The wrong way can sometimes succeed
No matter how well you research, prepare and plan, there is still no guarantee of success. Similarly, however, when you do everything the wrong way, there is no absolute guarantee of failure.
I only draw your attention to these two points because I am presently in the process of evaluating two of my blogs: one of which was planned with breathtaking meticulousness, and this one, which simply came into existence a long time ago, and well, has just meandered its way through the years, doing everything that is considered wrong by blogging gurus.
Anyone who reads this blog will know that it has no central plank of authority, no defining market niche, nor a specific demographic readership in mind. It is just a blog that has wandered along for a long time without reason or rhyme.
On the other hand, my other publishing blog, which was designed after a lot of research, careful planning and with a defined readership in mind, and has targeted a specific market niche to which I hoped it would inform, solve problems and in general, do everything a good blog should do.

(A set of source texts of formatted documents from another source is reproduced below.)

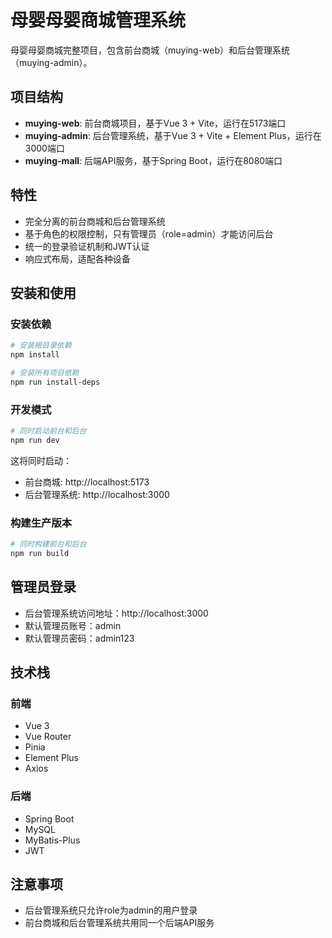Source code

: # 母婴母婴商城管理系统

母婴母婴商城完整项目，包含前台商城（muying-web）和后台管理系统（muying-admin）。

## 项目结构

- **muying-web**: 前台商城项目，基于Vue 3 + Vite，运行在5173端口
- **muying-admin**: 后台管理系统，基于Vue 3 + Vite + Element Plus，运行在3000端口
- **muying-mall**: 后端API服务，基于Spring Boot，运行在8080端口

## 特性

- 完全分离的前台商城和后台管理系统
- 基于角色的权限控制，只有管理员（role=admin）才能访问后台
- 统一的登录验证机制和JWT认证
- 响应式布局，适配各种设备

## 安装和使用

### 安装依赖

```bash
# 安装根目录依赖
npm install

# 安装所有项目依赖
npm run install-deps
```

### 开发模式

```bash
# 同时启动前台和后台
npm run dev
```

这将同时启动：
- 前台商城: http://localhost:5173
- 后台管理系统: http://localhost:3000

### 构建生产版本

```bash
# 同时构建前台和后台
npm run build
```

## 管理员登录

- 后台管理系统访问地址：http://localhost:3000
- 默认管理员账号：admin
- 默认管理员密码：admin123

## 技术栈

### 前端
- Vue 3
- Vue Router
- Pinia
- Element Plus
- Axios

### 后端
- Spring Boot
- MySQL
- MyBatis-Plus
- JWT

## 注意事项

- 后台管理系统只允许role为admin的用户登录
- 前台商城和后台管理系统共用同一个后端API服务 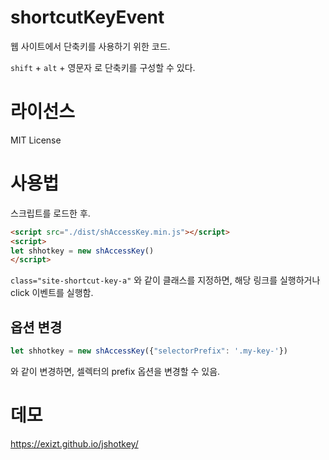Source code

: # shortcutKeyEvent
웹 사이트에서 단축키를 사용하기 위한 코드.

`shift` + `alt` + 영문자 로 단축키를 구성할 수 있다.


# 라이선스

MIT License


# 사용법
스크립트를 로드한 후. 
```html
<script src="./dist/shAccessKey.min.js"></script>
<script>
let shhotkey = new shAccessKey()
</script>
```

`class="site-shortcut-key-a"` 와 같이 클래스를 지정하면, 해당 링크를 실행하거나 click 이벤트를 실행함.


## 옵션 변경
```js
let shhotkey = new shAccessKey({"selectorPrefix": '.my-key-'})
```
와 같이 변경하면, 셀렉터의 prefix 옵션을 변경할 수 있음.


# 데모

https://exizt.github.io/jshotkey/
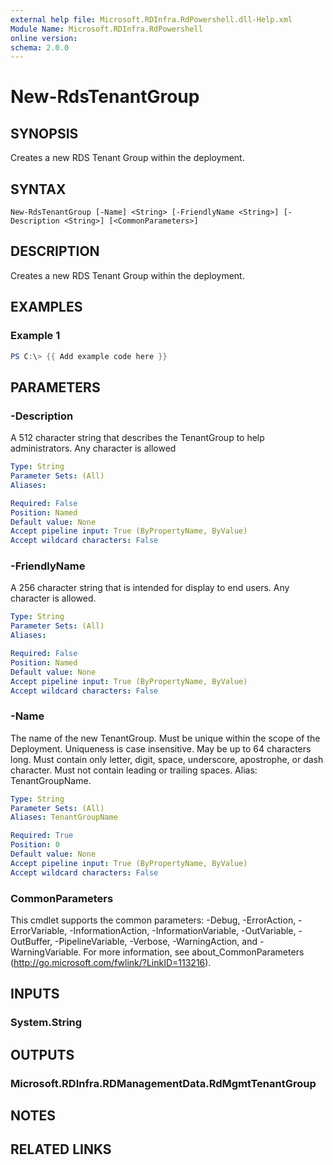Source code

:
 ```yaml
---
external help file: Microsoft.RDInfra.RdPowershell.dll-Help.xml
Module Name: Microsoft.RDInfra.RdPowershell
online version:
schema: 2.0.0
---
```


# New-RdsTenantGroup

## SYNOPSIS
Creates a new RDS Tenant Group within the deployment.

## SYNTAX

```
New-RdsTenantGroup [-Name] <String> [-FriendlyName <String>] [-Description <String>] [<CommonParameters>]
```

## DESCRIPTION
 
Creates a new RDS Tenant Group within the deployment.

## EXAMPLES

### Example 1
```powershell
PS C:\> {{ Add example code here }}
```


## PARAMETERS

### -Description
A 512 character string that describes the TenantGroup to help administrators. Any character is allowed

```yaml
Type: String
Parameter Sets: (All)
Aliases:

Required: False
Position: Named
Default value: None
Accept pipeline input: True (ByPropertyName, ByValue)
Accept wildcard characters: False
```

### -FriendlyName
A 256 character string that is intended for display to end users. Any character is allowed. 

```yaml
Type: String
Parameter Sets: (All)
Aliases:

Required: False
Position: Named
Default value: None
Accept pipeline input: True (ByPropertyName, ByValue)
Accept wildcard characters: False
```

### -Name
The name of the new TenantGroup. Must be unique within the scope of the Deployment. Uniqueness is case insensitive. May be up to 64 characters long. Must contain only letter, digit, space, underscore, apostrophe, or dash character. Must not contain leading or trailing spaces. Alias: TenantGroupName. 

```yaml
Type: String
Parameter Sets: (All)
Aliases: TenantGroupName

Required: True
Position: 0
Default value: None
Accept pipeline input: True (ByPropertyName, ByValue)
Accept wildcard characters: False
```

### CommonParameters
This cmdlet supports the common parameters: -Debug, -ErrorAction, -ErrorVariable, -InformationAction, -InformationVariable, -OutVariable, -OutBuffer, -PipelineVariable, -Verbose, -WarningAction, and -WarningVariable. For more information, see about_CommonParameters (http://go.microsoft.com/fwlink/?LinkID=113216).

## INPUTS

### System.String

## OUTPUTS

### Microsoft.RDInfra.RDManagementData.RdMgmtTenantGroup

## NOTES

## RELATED LINKS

In other words, I built my new blog by following all the rules.
But, I will give you about five seconds to guess which of these two blogs is my most successful, either by a measure of page views, subscribers or organic search queries.

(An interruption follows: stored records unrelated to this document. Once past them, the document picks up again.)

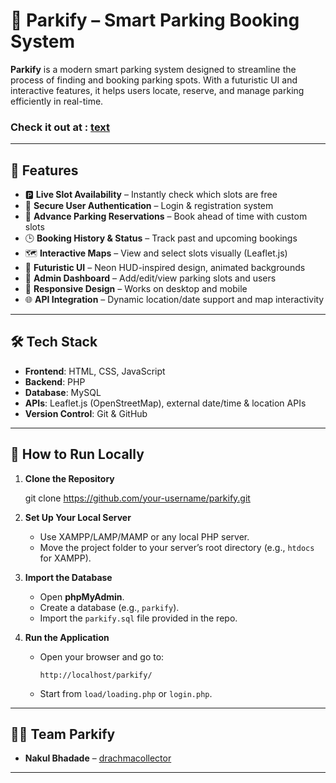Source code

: # 🚗 Parkify – Smart Parking Booking System

**Parkify** is a modern smart parking system designed to streamline the process of finding and booking parking spots.
With a futuristic UI and interactive features, it helps users locate, reserve, and manage parking efficiently in real-time.

### Check it out at : [text](https://parkify.great-site.net/)

---

## 🌟 Features

- 🅿️ **Live Slot Availability** – Instantly check which slots are free
- 🔐 **Secure User Authentication** – Login & registration system
- 📅 **Advance Parking Reservations** – Book ahead of time with custom slots
- 🕒 **Booking History & Status** – Track past and upcoming bookings
- 🗺️ **Interactive Maps** – View and select slots visually (Leaflet.js)
- 🎨 **Futuristic UI** – Neon HUD-inspired design, animated backgrounds
- 📂 **Admin Dashboard** – Add/edit/view parking slots and users
- 📱 **Responsive Design** – Works on desktop and mobile
- 🌐 **API Integration** – Dynamic location/date support and map interactivity

---

## 🛠️ Tech Stack

- **Frontend**: HTML, CSS, JavaScript  
- **Backend**: PHP  
- **Database**: MySQL  
- **APIs**: Leaflet.js (OpenStreetMap), external date/time & location APIs  
- **Version Control**: Git & GitHub  

---

## 🚀 How to Run Locally

1. **Clone the Repository**
   
   git clone https://github.com/your-username/parkify.git
   

2. **Set Up Your Local Server**
   - Use XAMPP/LAMP/MAMP or any local PHP server.
   - Move the project folder to your server’s root directory (e.g., `htdocs` for XAMPP).

3. **Import the Database**
   - Open **phpMyAdmin**.
   - Create a database (e.g., `parkify`).
   - Import the `parkify.sql` file provided in the repo.

4. **Run the Application**
   - Open your browser and go to:
     ```
     http://localhost/parkify/
     ```
   - Start from `load/loading.php` or `login.php`.

---

## 👨‍💻 Team Parkify

- **Nakul Bhadade** – [drachmacollector](https://github.com/drachmacollector)  

---
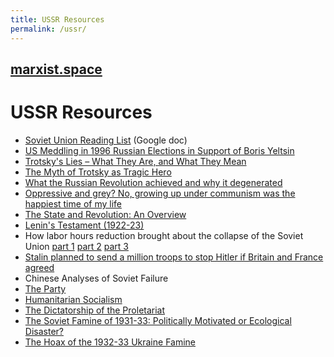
 ```yaml
---
title: USSR Resources
permalink: /ussr/
---
```


## [marxist.space](https://marxist.space)

# USSR Resources

* [Soviet Union Reading List](https://docs.google.com/document/d/1qeYeYeLN7uKxfMdoe7TAmOMD2fmgyZdU_urvW6eAsRg/mobilebasic) (Google doc)
* [US Meddling in 1996 Russian Elections in Support of Boris Yeltsin](http://www.globalresearch.ca/us-meddling-in-1996-russian-elections-in-support-of-boris-yeltsin/5568288)
* [Trotsky's Lies – What They Are, and What They Mean](https://espressostalinist.com/2017/01/27/grover-furr-trotskys-lies-what-they-are-and-what-they-mean/)
* [The Myth of Trotsky as Tragic Hero](https://www.reddit.com/r/communism/comments/2f3m7t/the_myth_of_trotsky_as_tragic_hero/)
* [What the Russian Revolution achieved and why it degenerated](http://www.socialist.net/what-the-russian-revolution-achieved-and-why-it-degenerated.htm)
* [Oppressive and grey? No, growing up under communism was the happiest time of my life](http://www.dailymail.co.uk/news/article-1221064/Oppressive-grey-No-growing-communism-happiest-time-life.html)
* [The State and Revolution: An Overview](https://theimmortalscience.wordpress.com/2017/02/27/the-state-and-revolution-an-overview/)
* [Lenin's Testament (1922-23)](http://www.revolutionarydemocracy.org/rdv7n2/blandlt.htm)
* How labor hours reduction brought about the collapse of the Soviet Union [part 1](https://therealmovement.wordpress.com/2017/11/14/according-to-the-central-intelligence-agency-we-almost-reached-communism-by-1980/) [part 2](https://therealmovement.wordpress.com/2017/11/17/how-the-argument-of-one-economist-helped-kill-the-soviet-union/) [part 3](https://therealmovement.wordpress.com/2017/11/21/how-labor-hours-reduction-brought-about-the-collapse-of-the-soviet-union/)
* [Stalin planned to send a million troops to stop Hitler if Britain and France agreed](https://www.telegraph.co.uk/news/worldnews/europe/russia/3223834/Stalin-planned-to-send-a-million-troops-to-stop-Hitler-if-Britain-and-France-agreed-pact.html)
* Chinese Analyses of Soviet Failure
* [The Party](https://jamestown.org/program/chinese-analyses-of-soviet-failure-the-party/)
* [Humanitarian Socialism](https://jamestown.org/program/chinese-analyses-of-soviet-failure-humanitarian-socialism/)
* [The Dictatorship of the Proletariat](https://jamestown.org/program/chinese-analyses-of-soviet-failure-the-dictatorship-of-the-proletariat/)
* [The Soviet Famine of 1931-33: Politically Motivated or Ecological Disaster?](http://www.international.ucla.edu/asia/article/3838)
* [The Hoax of the 1932-33 Ukraine Famine](https://web.archive.org/web/20001003073504/http://www.plp.org/cd_sup/ukfam1.html)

Yes, you guessed right! Of course, this blog, The Vandal is more successful on all counts. It does it all wrong, but for some reason, it fails to fail.

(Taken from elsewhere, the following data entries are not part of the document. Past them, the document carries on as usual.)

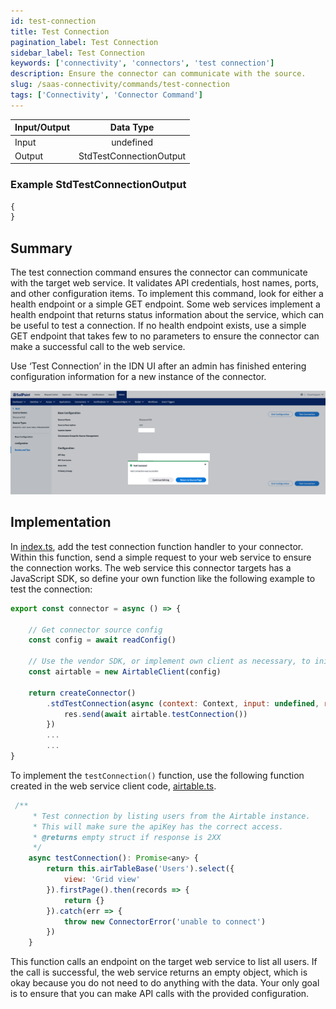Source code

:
 ```yaml
---
id: test-connection
title: Test Connection
pagination_label: Test Connection
sidebar_label: Test Connection
keywords: ['connectivity', 'connectors', 'test connection']
description: Ensure the connector can communicate with the source.
slug: /saas-connectivity/commands/test-connection
tags: ['Connectivity', 'Connector Command']
---
```


| Input/Output |        Data Type        |
| :----------- | :---------------------: |
| Input        |        undefined        |
| Output       | StdTestConnectionOutput |

### Example StdTestConnectionOutput

```javascript
{
}
```

## Summary

The test connection command ensures the connector can communicate with the target web service. It validates API credentials, host names, ports, and other configuration items. To implement this command, look for either a health endpoint or a simple GET endpoint. Some web services implement a health endpoint that returns status information about the service, which can be useful to test a connection. If no health endpoint exists, use a simple GET endpoint that takes few to no parameters to ensure the connector can make a successful call to the web service.

Use ‘Test Connection’ in the IDN UI after an admin has finished entering configuration information for a new instance of the connector.

![Test Connection](./img/test_command_idn.png)

## Implementation

In [index.ts](https://github.com/sailpoint-oss/airtable-example-connector/blob/main/src/index.ts), add the test connection function handler to your connector. Within this function, send a simple request to your web service to ensure the connection works. The web service this connector targets has a JavaScript SDK, so define your own function like the following example to test the connection:

```javascript
export const connector = async () => {

    // Get connector source config
    const config = await readConfig()

    // Use the vendor SDK, or implement own client as necessary, to initialize a client
    const airtable = new AirtableClient(config)

    return createConnector()
        .stdTestConnection(async (context: Context, input: undefined, res: Response<StdTestConnectionOutput>) => {
            res.send(await airtable.testConnection())
        })
        ...
        ...
}
```

To implement the `testConnection()` function, use the following function created in the web service client code, [airtable.ts](https://github.com/sailpoint-oss/airtable-example-connector/blob/main/src/airtable.ts).

```javascript
 /**
     * Test connection by listing users from the Airtable instance.
     * This will make sure the apiKey has the correct access.
     * @returns empty struct if response is 2XX
     */
    async testConnection(): Promise<any> {
        return this.airTableBase('Users').select({
            view: 'Grid view'
        }).firstPage().then(records => {
            return {}
        }).catch(err => {
            throw new ConnectorError('unable to connect')
        })
    }
```

This function calls an endpoint on the target web service to list all users. If the call is successful, the web service returns an empty object, which is okay because you do not need to do anything with the data. Your only goal is to ensure that you can make API calls with the provided configuration.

In a round-a-bout way, this brings me to the topic of an article I read recently, about why self-published books fail when measured against traditionally published books. Or more to the point, why literary agents reject writers who do not follow the industrial formula of good writing. If a manuscript doesn’t follow the accepted formulaic rules of conflict creation and then disaster, then it is the wrong way and it will fail, so hence it is rejected.
The only problem with this argument is that it ignores the fact that self-published books have been a resounding success, and that writing the wrong way has served some authors very well indeed.
So as I said at the beginning, doing it the wrong way is not necessarily a recipe for disaster. It is often simply a way of finding a new path to success.